Sunday, February 7, 2010

Life Goes On

Last week, I wrote about my yoga student whose uncle was summarily executed in Bangladesh after a sham political trial.  She was understandably distraught and weepy during class.  This week, she came back.  I saw her as I was setting up the room and immediately went over to check in.

She was glowing.  I've actually never seen her this happy or peaceful.  It was like someone threw a switch and turned her emotional state around 180 degrees.

She told me it had been a difficult week for her, with a lot of ups and downs.  But her life had settled around her.  School had started, and instead of complaining about her students, as she has done in the past, she is enjoying teaching them and that they were (so far) nice and eager to learn.  Her pregnancy is well into the wonderful second semester, when the exhaustion and nausea of the first trimester are gone but you're not peeing all the time and feeling huge like you do in the last trimester.  Although she hasn't felt the baby kick yet, she's looking forward to that wonderful moment and I told her about how I could even feel my kids hiccuping when I was pregnant.

And then she said to me, "The other morning, I woke up and felt like it was okay to be really happy again." 
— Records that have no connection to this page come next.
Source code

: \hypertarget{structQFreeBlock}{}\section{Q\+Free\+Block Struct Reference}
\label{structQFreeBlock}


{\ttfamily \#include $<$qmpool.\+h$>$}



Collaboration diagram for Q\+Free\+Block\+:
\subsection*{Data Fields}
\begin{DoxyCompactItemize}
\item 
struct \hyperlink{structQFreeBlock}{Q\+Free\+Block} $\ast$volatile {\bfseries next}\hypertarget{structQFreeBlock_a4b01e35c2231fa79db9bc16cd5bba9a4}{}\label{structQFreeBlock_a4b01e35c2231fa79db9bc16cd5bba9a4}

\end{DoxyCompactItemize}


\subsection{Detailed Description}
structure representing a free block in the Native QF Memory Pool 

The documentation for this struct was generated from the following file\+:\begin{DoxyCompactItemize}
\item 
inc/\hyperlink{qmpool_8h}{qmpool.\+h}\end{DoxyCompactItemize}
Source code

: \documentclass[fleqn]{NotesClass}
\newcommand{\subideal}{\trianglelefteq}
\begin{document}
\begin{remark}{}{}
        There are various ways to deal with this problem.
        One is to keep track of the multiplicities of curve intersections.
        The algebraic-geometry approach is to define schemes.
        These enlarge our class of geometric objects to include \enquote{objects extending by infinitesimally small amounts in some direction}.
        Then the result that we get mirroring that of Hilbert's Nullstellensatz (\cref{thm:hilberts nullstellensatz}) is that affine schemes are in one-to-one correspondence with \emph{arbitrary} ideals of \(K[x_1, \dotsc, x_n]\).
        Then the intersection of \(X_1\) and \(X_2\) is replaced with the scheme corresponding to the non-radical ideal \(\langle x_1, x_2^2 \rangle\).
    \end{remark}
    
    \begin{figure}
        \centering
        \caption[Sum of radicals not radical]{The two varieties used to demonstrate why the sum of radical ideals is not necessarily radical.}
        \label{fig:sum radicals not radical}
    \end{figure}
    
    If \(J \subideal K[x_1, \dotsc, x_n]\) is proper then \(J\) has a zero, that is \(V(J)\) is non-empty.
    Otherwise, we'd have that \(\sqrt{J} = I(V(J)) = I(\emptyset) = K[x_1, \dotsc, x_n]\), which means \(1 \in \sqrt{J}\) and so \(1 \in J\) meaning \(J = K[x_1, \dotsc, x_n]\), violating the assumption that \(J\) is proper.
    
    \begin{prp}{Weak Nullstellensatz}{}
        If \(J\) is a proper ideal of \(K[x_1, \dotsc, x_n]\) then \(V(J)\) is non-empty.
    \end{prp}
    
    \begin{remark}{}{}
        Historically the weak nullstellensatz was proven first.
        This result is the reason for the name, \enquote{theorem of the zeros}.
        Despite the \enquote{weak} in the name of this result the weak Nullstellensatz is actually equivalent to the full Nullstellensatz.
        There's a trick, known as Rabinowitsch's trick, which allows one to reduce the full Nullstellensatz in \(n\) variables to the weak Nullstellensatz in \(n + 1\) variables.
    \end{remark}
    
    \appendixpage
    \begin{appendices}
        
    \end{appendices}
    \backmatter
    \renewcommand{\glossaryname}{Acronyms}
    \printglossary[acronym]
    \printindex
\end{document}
Generally speaking, I think there are two kinds of people in this world--those who feel things intensely and those who don't.  I am the former.  My husband is the latter.  It seems like it would be easier in some ways to feel less.  Life is full of tragedy and pain, both on a global scale and on a very personal level.  If you're less sensitive, I imagine you can look at your hardships, whether they be poverty, illness, or simply a bad breakup with your boyfriend, and assess them in a relatively dispassionate way, mediate them, and move on.  For me, the moving on is hard, and if I don't permit myself to feel my pain, it becomes even harder.  Non-feelers (for lack of a better word) can be uncomfortable with the expression of pan in ways they don't understand, so if you have a lot of non-feelers in your life, it can make it that much more difficult to do this work.  And face it--pain sucks.  You wake up every morning wondering how you're going to get through the day, whether your pain will ever cease weighing on you, and if it will ever go away.

But the flip side of the pain is the bliss--those days when you wake up to a world fresh with possibilities that are just waiting to be discovered.  When you feel that you are EXACTLY where you're supposed to be in life's grand scheme.  When you're energized and things are ridiculously easy to navigate.  When you feel like laughing just because you're happy.  For all of the troughs we experience in life, I hope there are at least as many peaks, if not more.

My student and I talked about this, how feeling pain made the joy you experience in life more acute.  And it's true.  If life were always wonderful, you wouldn't know it.  Tragedy is the universe's way of making us realize how lucky we really are.

William Faulkner wrote: "Given a choice between grief and nothing, I'd choose grief."  So would I.  I can't imagine a life without those days I saw my student experiencing on Friday.  Grief is difficult, soul-sapping, and tenacious, but without it, I wouldn't know happiness.  I haven't experienced much true bliss for the past few years, preferring instead to anesthetize myself in a fog of sugar and fat.  I did this to numb out the grief, but it mired me in nothingness.  Now, as the fog lifts, I can see the possibilities in front of me.  They were there the whole time, and they'll always be there.  I just have to find my way to them.